TASK INPUTS:
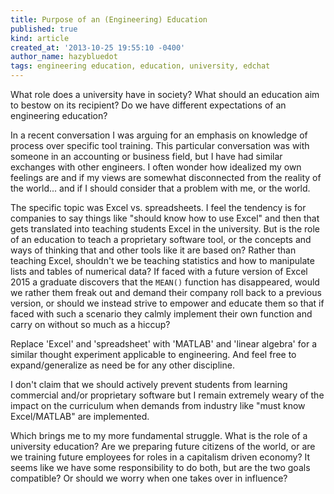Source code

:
 ```yaml
---
title: Purpose of an (Engineering) Education
published: true
kind: article
created_at: '2013-10-25 19:55:10 -0400'
author_name: hazybluedot
tags: engineering education, education, university, edchat
---
```


What role does a university have in society? What should an education
aim to bestow on its recipient? Do we have different expectations of
an engineering education?

In a recent conversation I was arguing for an emphasis on knowledge of
process over specific tool training. This particular conversation was
with someone in an accounting or business field, but I have had
similar exchanges with other engineers. I often wonder how idealized
my own feelings are and if my views are somewhat disconnected from the
reality of the world... and if I should consider that a problem with
me, or the world.

<!-- more -->

The specific topic was Excel vs. spreadsheets. I feel the tendency is
for companies to say things like "should know how to use Excel" and
then that gets translated into teaching students Excel in the
university. But is the role of an education to teach a proprietary
software tool, or the concepts and ways of thinking that and other
tools like it are based on?  Rather than teaching Excel, shouldn't we
be teaching statistics and how to manipulate lists and tables of
numerical data? If faced with a future version of Excel 2015 a
graduate discovers that the `MEAN()` function has disappeared, would we
rather them freak out and demand their company roll back to a previous
version, or should we instead strive to empower and educate them so
that if faced with such a scenario they calmly implement their own
function and carry on without so much as a hiccup?

Replace 'Excel' and 'spreadsheet' with 'MATLAB' and 'linear algebra'
for a similar thought experiment applicable to engineering. And feel
free to expand/generalize as need be for any other discipline.

I don't claim that we should actively prevent students from learning
commercial and/or proprietary software but I remain extremely weary of
the impact on the curriculum when demands from industry like "must
know Excel/MATLAB" are implemented.

Which brings me to my more fundamental struggle. What is the role of a
university education? Are we preparing future citizens of the world,
or are we training future employees for roles in a capitalism driven
economy? It seems like we have some responsibility to do both, but are
the two goals compatible? Or should we worry when one takes over in
influence?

EXERCISE GOAL:
Copy exactly the lines running from the one that contains "the two goals" to the end of the material, both ends included.

RESULT:
the two goals compatible? Or should we worry when one takes over in
influence?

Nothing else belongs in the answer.